An updated analysis of national data remains consistent with the hypothesis that Covid-19 infection rates are higher in larger households .
In a post in May 2020 I presented the results of a regression analysis on data from 14 Western European countries tending to support the following hypothesis:
Rates of Covid-19 infection will be higher, other things being equal, in larger households, that is, households with more occupants.
With Western Europe now well into a second wave of Covid-19 infection, it is timely to assess whether an updated analysis continues to support the hypothesis.
A reminder of some key features of the analysis:
- Rates of death from Covid-19 are used as a proxy for rates of infection, actual rates of infection being difficult to measure. Published statistics on confirmed infections are heavily dependent on differences in testing arrangements at different times and between countries.
- Data used are at national level, with no allowance for variations within countries.
- Estimation of the regression is by weighted least squares, with weighting by population.
The regression model is:
DP = C + (B x PH) + E
where: DP is cumulative death rate from Covid-19 per million population; C is the regression constant; B is the slope coefficient; PH is average population per household; and E is the error term.
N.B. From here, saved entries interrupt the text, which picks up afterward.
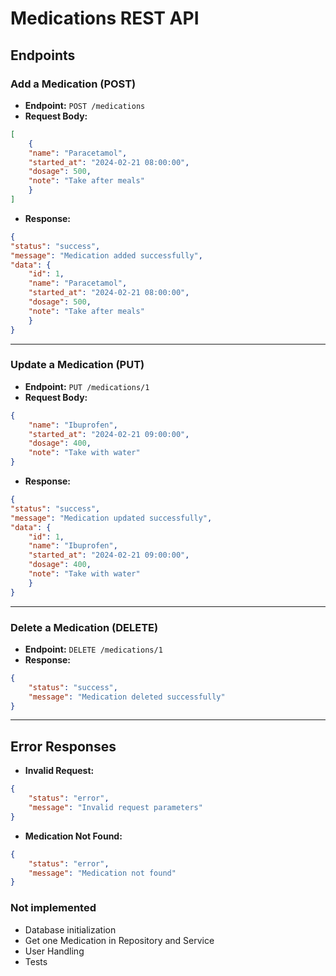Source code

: # Medications REST API

## **Endpoints**

### **Add a Medication (POST)**

- **Endpoint:** `POST /medications`
- **Request Body:**
```json
[
    {
    "name": "Paracetamol",
    "started_at": "2024-02-21 08:00:00",
    "dosage": 500,
    "note": "Take after meals"
    }
]
```
- **Response:**
```json
{
"status": "success",
"message": "Medication added successfully",
"data": {
    "id": 1,
    "name": "Paracetamol",
    "started_at": "2024-02-21 08:00:00",
    "dosage": 500,
    "note": "Take after meals"
    }
}
```

---

### **Update a Medication (PUT)**

- **Endpoint:** `PUT /medications/1`
- **Request Body:**
```json
{
    "name": "Ibuprofen",
    "started_at": "2024-02-21 09:00:00",
    "dosage": 400,
    "note": "Take with water"
}
```
- **Response:**
```json
{
"status": "success",
"message": "Medication updated successfully",
"data": {
    "id": 1,
    "name": "Ibuprofen",
    "started_at": "2024-02-21 09:00:00",
    "dosage": 400,
    "note": "Take with water"
    }
}
```

---

### **Delete a Medication (DELETE)**

- **Endpoint:** `DELETE /medications/1`
- **Response:**
```json
{
    "status": "success",
    "message": "Medication deleted successfully"
}
```

---

## **Error Responses**

- **Invalid Request:**
```json
{
    "status": "error",
    "message": "Invalid request parameters"
}
```
- **Medication Not Found:**
```json
{
    "status": "error",
    "message": "Medication not found"
}
```

### Not implemented

- Database initialization
- Get one Medication in Repository and Service
- User Handling
- Tests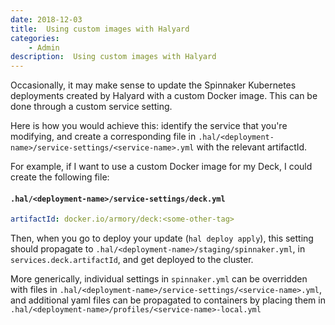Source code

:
 ```yaml
---
date: 2018-12-03
title:  Using custom images with Halyard
categories:
    - Admin
description:  Using custom images with Halyard
---
```


Occasionally, it may make sense to update the Spinnaker Kubernetes deployments created by Halyard with a custom Docker image.  This can be done through a custom service setting.

Here is how you would achieve this: identify the service that you're modifying, and create a corresponding file in `.hal/<deployment-name>/service-settings/<service-name>.yml` with the relevant artifactId.

For example, if I want to use a custom Docker image for my Deck, I could create the following file:

#### `.hal/<deployment-name>/service-settings/deck.yml`
```yml
artifactId: docker.io/armory/deck:<some-other-tag>
```

Then, when you go to deploy your update (`hal deploy apply`), this setting should propagate to `.hal/<deployment-name>/staging/spinnaker.yml`, in `services.deck.artifactId`, and get deployed to the cluster.

More generically, individual settings in `spinnaker.yml` can be overridden with files in `.hal/<deployment-name>/service-settings/<service-name>.yml`, and additional yaml files can be propagated to containers by placing them in `.hal/<deployment-name>/profiles/<service-name>-local.yml`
The estimated regression line based on data to 3 December 2020 was:
DP = -2,004 + (1,209 x PH)
The precise values of the estimated coefficients are not important. Nor is it surprising that the slope coefficient is higher than estimated in May: this is to be expected since cumulative death rates have increased while average population per household is stable. The important point is that, as in May, the estimated slope coefficient is positive, consistently with the hypothesis (and is sufficiently large that the null hypothesis that its true value is zero or less is rejected at the 5% significance level (1)).
A spreadsheet containing the underlying data and full regression output may be downloaded here:
- This can be inferred from the fact that the 95% confidence limits of the estimated slope coefficient are both positive.